Al transformarse, en un instante colocó a otra Raquel en la habitación. Dragwena examinaba todavía a los sarrenos, con una sonrisa en el rostro. Bien. No se había dado cuenta. Raquel se convirtió en una mota casi invisible, increíblemente ligera, tan liviana que la más mínima brizna de aire podía levantarla. Flotó y se dejó transportar hacia la puerta abierta de la cámara.

La bruja perdió interés por los sarrenos. Miró con suspicacia a la falsa Raquel.

—¡Háblame! —le ordenó Dragwena.

Raquel trató de hacer que la falsa Raquel hablara pero ¡era tan difícil conseguirlo e imaginarse a la vez como una mota de polvo! Flotó despacio hacia la salida. Los ojos de Dragwena se abrieron enormes al comprender de inmediato.
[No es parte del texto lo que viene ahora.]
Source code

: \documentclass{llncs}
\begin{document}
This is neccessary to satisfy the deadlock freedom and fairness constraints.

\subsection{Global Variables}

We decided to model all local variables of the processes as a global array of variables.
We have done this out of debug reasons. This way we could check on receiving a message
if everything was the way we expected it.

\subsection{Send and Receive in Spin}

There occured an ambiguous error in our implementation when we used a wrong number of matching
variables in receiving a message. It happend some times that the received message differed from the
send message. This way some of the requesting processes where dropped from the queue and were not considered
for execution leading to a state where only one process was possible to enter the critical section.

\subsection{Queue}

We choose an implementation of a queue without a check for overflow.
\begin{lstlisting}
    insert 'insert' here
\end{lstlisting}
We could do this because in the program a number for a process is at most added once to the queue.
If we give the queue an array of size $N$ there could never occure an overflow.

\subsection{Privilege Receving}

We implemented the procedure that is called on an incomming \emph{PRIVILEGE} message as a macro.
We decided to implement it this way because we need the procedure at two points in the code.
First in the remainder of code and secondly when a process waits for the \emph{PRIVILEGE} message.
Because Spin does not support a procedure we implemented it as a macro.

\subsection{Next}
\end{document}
Metió la mano dentro de sus vestidos y sacó una espada curva, con la que apuñaló a la falsa Raquel en el corazón.

La verdadera Raquel gritó: un grito humano, fuerte y agónico, que reveló su posición.

Casi desmayada de miedo, Raquel se proveyó de alas y voló frenéticamente hacia abajo, por la escalera empinada y serpenteante, en busca de una ventana. Tenía que haber una salida…

Un zumbido de aire susurró arriba: Dragwena volaba hacia ella. La enorme lengua emergía de la boca de la bruja como para probar el aire y detectar la presencia de Raquel. Al mismo tiempo, un impulso repentino en la mente de Raquel le sugirió que recuperara su forma de niña. Dejó que su cuerpo de polvo comenzara a
destransformarse
.

«¡No!», pensó Raquel, aferrándose con furia a su actual forma.

Una ventana… ¡cerrada! Sin embargo, había una ranura en el marco a través de la cual podía colarse. Por un segundo estuvo en medio de una total oscuridad y luego pasó a una oscuridad más ancha, teñida de estrellas.

Un copo de nieve la golpeó como si fuera una avalancha. Raquel se metió dentro del copo; temblaba por el esfuerzo de impedir recuperar su forma de niña.

Echó un vistazo hacia atrás. La ventana había sido abierta. Dragwena estaba allí y extendía un brazo. Raquel trató de escabullirse pero una garra gigantesca se cerró a su alrededor. En ese instante, Raquel sintió que todo lo que había hecho Morpet, todo aquello por lo que habían luchado y muerto los sarrenos había sido en vano.

«¡No! ¡No!», pensó. «Escaparé.
¡Lo haré
!».

Recordó su carrera con Morpet hacia el lago. Se vio a sí misma mirando sus aguas congeladas, lejos de la torre-ojo.

Sintió un fuerte tirón en el estómago y, cuando se atrevió a mirar, no se encontró con el rostro de Dragwena, sino con el destello congelado del lago Ker: estaba cerca de la orilla. A sus espaldas, resonó un aullido de ira que provenía del palacio, a lo lejos, cuando Dragwena cerró en vano el puño en el aire.

Raquel se estremeció cuando los copos de nieve comenzaron a golpearla en la cabeza. No le quedaban fuerzas para recuperar su cuerpo. La nieve seguía cayendo sin parar, sumergiéndola entre copos suaves y muy fríos.

«Me quedaré aquí unos minutos», se dijo a sí misma. «Luego pensaré en lo que debo hacer. Yo…».

El agotamiento cerró los ojos de la mota de polvo.

13
Odisea en la nieve

Era una mañana brillante y fresca en Itrea y un viento ligero apenas mecía las plumas de la enorme águila blanca Ronocoden. A unos quinientos metros por encima de la torre-ojo, volaba en grandes círculos mientras miraba con atención lo que ocurría abajo.

Las gigantescas salidas centrales del palacio estaban abiertas. De allí surgía un vasto ejército de tropas de rastreo de neutranos vestidos para una larga jornada. Se dirigían hacia el norte, hacia las Montañas Raídas. Muchos acababan de luchar con furia contra los sarrenos en los túneles del palacio. Sin embargo, la bruja no les permitió descansar, como tampoco se dio descanso a sí misma. Toda la noche había trabajado en el hechizo que necesitaba. Las tropas neutranas que fluían de las salidas contaban ahora con la ayuda de unos perros de olfato muy sensible, que presionaban los hocicos contra el suelo. Solo un olor llamaba su atención: el olor de la magia, la magia de Raquel. Se desplegaron de manera uniforme en un radio muy amplio. De vez en cuando alguno olisqueaba con ansiedad la nieve, excitado por alguna pista, antes de continuar, impaciente.